TRY IT =>
Which lines below contain the word "bigg"? Copy each of them.

[Stored entries]

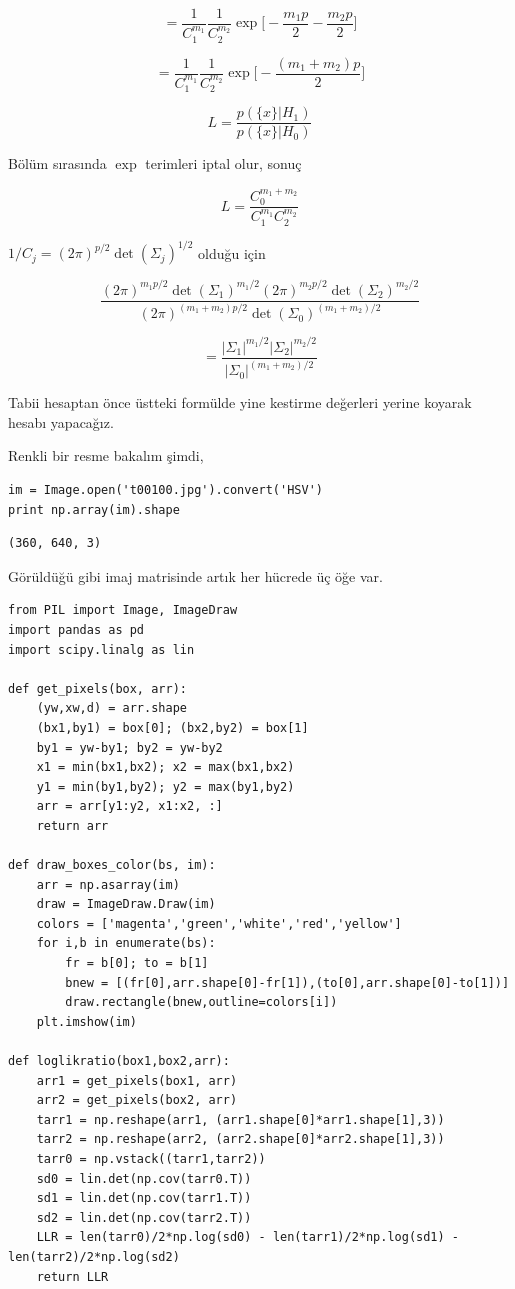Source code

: \documentclass[12pt,fleqn]{article}\usepackage{../../common}
\begin{document}
$$ =
\frac{1}{C_1^{m_1}}\frac{1}{C_2^{m_2}}
\exp\bigg[-\frac{m_1 p}{2} -\frac{m_2 p}{2}\bigg]
$$

$$ =
\frac{1}{C_1^{m_1}}\frac{1}{C_2^{m_2}} \exp\bigg[- \frac{(m_1+m_2) p}{2}\bigg]
$$

$$ L = \frac{p(\{x\}|H_1)}{p(\{x\}|H_0)} $$

Bölüm sırasında $\exp$ terimleri iptal olur, sonuç

$$ L = \frac{C_0^{m_1+m_2}}{C_1^{m_1}C_2^{m_2}  } $$

$1/C_j = (2\pi)^{p/2} \det(\Sigma_j)^{1/2}$ olduğu için

$$
\frac{
  (2\pi)^{m_1 p/2} \det(\Sigma_1)^{m_1/2}
  (2\pi)^{m_2 p/2} \det(\Sigma_2)^{m_2/2}
}
{(2\pi)^{(m_1+m_2) p/2} \det(\Sigma_0)^{(m_1+m_2)/2} }
$$

$$= \frac { |\Sigma_1|^{m_1/2}  |\Sigma_2|^{m_2/2} }{ |\Sigma_0|^{(m_1+m_2)/2} }$$

Tabii hesaptan önce üstteki formülde yine kestirme değerleri yerine koyarak
hesabı yapacağız.

Renkli bir resme bakalım şimdi,

\begin{verbatim}
im = Image.open('t00100.jpg').convert('HSV')
print np.array(im).shape
\end{verbatim}

\begin{verbatim}
(360, 640, 3)
\end{verbatim}

Görüldüğü gibi imaj matrisinde artık her hücrede üç öğe var.

\begin{verbatim}
from PIL import Image, ImageDraw
import pandas as pd
import scipy.linalg as lin

def get_pixels(box, arr):
    (yw,xw,d) = arr.shape
    (bx1,by1) = box[0]; (bx2,by2) = box[1]
    by1 = yw-by1; by2 = yw-by2
    x1 = min(bx1,bx2); x2 = max(bx1,bx2)
    y1 = min(by1,by2); y2 = max(by1,by2)
    arr = arr[y1:y2, x1:x2, :]
    return arr

def draw_boxes_color(bs, im):
    arr = np.asarray(im)
    draw = ImageDraw.Draw(im)
    colors = ['magenta','green','white','red','yellow']
    for i,b in enumerate(bs):
        fr = b[0]; to = b[1]
        bnew = [(fr[0],arr.shape[0]-fr[1]),(to[0],arr.shape[0]-to[1])]
        draw.rectangle(bnew,outline=colors[i])
    plt.imshow(im)
    
def loglikratio(box1,box2,arr):
    arr1 = get_pixels(box1, arr)
    arr2 = get_pixels(box2, arr)
    tarr1 = np.reshape(arr1, (arr1.shape[0]*arr1.shape[1],3))
    tarr2 = np.reshape(arr2, (arr2.shape[0]*arr2.shape[1],3))
    tarr0 = np.vstack((tarr1,tarr2))
    sd0 = lin.det(np.cov(tarr0.T))
    sd1 = lin.det(np.cov(tarr1.T))
    sd2 = lin.det(np.cov(tarr2.T))
    LLR = len(tarr0)/2*np.log(sd0) - len(tarr1)/2*np.log(sd1) - len(tarr2)/2*np.log(sd2)
    return LLR
\end{verbatim}
\end{document}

RESULT OF THIS EXERCISE =>
\exp\bigg[-\frac{m_1 p}{2} -\frac{m_2 p}{2}\bigg]
\frac{1}{C_1^{m_1}}\frac{1}{C_2^{m_2}} \exp\bigg[- \frac{(m_1+m_2) p}{2}\bigg]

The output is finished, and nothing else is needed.